[Items from a dataset]
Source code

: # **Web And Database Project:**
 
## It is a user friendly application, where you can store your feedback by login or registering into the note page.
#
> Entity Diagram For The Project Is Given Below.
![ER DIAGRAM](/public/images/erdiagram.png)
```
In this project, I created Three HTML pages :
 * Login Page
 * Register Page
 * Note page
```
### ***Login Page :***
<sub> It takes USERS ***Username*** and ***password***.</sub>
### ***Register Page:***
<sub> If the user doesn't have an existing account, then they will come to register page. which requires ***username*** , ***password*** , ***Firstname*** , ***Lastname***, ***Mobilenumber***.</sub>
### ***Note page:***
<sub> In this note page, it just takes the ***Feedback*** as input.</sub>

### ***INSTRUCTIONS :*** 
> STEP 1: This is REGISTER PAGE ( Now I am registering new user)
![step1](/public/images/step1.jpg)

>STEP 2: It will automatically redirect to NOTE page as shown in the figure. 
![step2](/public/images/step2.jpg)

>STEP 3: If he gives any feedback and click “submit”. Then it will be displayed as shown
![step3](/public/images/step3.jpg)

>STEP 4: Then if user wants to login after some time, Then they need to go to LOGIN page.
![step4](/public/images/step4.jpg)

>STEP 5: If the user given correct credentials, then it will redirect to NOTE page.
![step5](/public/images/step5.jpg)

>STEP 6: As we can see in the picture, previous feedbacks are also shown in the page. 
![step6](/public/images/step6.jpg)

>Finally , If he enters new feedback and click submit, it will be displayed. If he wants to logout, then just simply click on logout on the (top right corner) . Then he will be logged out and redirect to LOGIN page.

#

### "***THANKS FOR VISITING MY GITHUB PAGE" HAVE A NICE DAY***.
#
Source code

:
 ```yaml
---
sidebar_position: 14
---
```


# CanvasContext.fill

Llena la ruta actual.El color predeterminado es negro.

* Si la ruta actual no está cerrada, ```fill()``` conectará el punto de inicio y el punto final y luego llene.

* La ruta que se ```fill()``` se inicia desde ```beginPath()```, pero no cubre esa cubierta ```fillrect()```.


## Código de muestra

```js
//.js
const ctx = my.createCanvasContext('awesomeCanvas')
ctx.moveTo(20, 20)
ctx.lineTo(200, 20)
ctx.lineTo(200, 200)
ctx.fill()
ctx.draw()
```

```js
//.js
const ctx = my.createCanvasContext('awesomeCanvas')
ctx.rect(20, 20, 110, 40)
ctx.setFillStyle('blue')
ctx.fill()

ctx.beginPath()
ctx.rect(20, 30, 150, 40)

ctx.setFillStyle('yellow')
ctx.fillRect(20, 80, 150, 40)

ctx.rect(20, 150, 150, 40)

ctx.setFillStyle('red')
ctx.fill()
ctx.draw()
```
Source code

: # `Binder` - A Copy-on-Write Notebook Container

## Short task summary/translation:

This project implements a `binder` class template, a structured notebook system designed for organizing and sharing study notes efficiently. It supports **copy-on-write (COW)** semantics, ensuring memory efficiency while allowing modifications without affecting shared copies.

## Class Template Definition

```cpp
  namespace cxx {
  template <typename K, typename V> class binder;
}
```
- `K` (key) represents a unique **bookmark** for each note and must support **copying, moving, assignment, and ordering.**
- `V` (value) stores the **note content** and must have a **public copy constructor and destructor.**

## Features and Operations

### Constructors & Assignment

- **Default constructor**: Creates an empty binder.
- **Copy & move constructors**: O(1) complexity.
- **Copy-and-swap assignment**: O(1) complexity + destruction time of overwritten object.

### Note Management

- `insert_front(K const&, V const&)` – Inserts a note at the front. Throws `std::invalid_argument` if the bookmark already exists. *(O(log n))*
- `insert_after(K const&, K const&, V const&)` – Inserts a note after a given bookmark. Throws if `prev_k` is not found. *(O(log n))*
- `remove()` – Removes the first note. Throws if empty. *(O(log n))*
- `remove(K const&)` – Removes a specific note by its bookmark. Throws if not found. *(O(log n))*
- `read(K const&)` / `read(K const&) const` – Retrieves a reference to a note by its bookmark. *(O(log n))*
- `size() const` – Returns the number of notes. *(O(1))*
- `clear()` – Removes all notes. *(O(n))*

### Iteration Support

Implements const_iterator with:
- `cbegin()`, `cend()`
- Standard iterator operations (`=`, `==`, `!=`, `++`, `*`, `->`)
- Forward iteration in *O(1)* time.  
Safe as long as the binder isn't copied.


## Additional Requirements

What you need to do: Go through the records line by line, and copy each line that holds the string "shown".

Output of the task:
>STEP 2: It will automatically redirect to NOTE page as shown in the figure. 
>STEP 3: If he gives any feedback and click “submit”. Then it will be displayed as shown
>STEP 6: As we can see in the picture, previous feedbacks are also shown in the page. 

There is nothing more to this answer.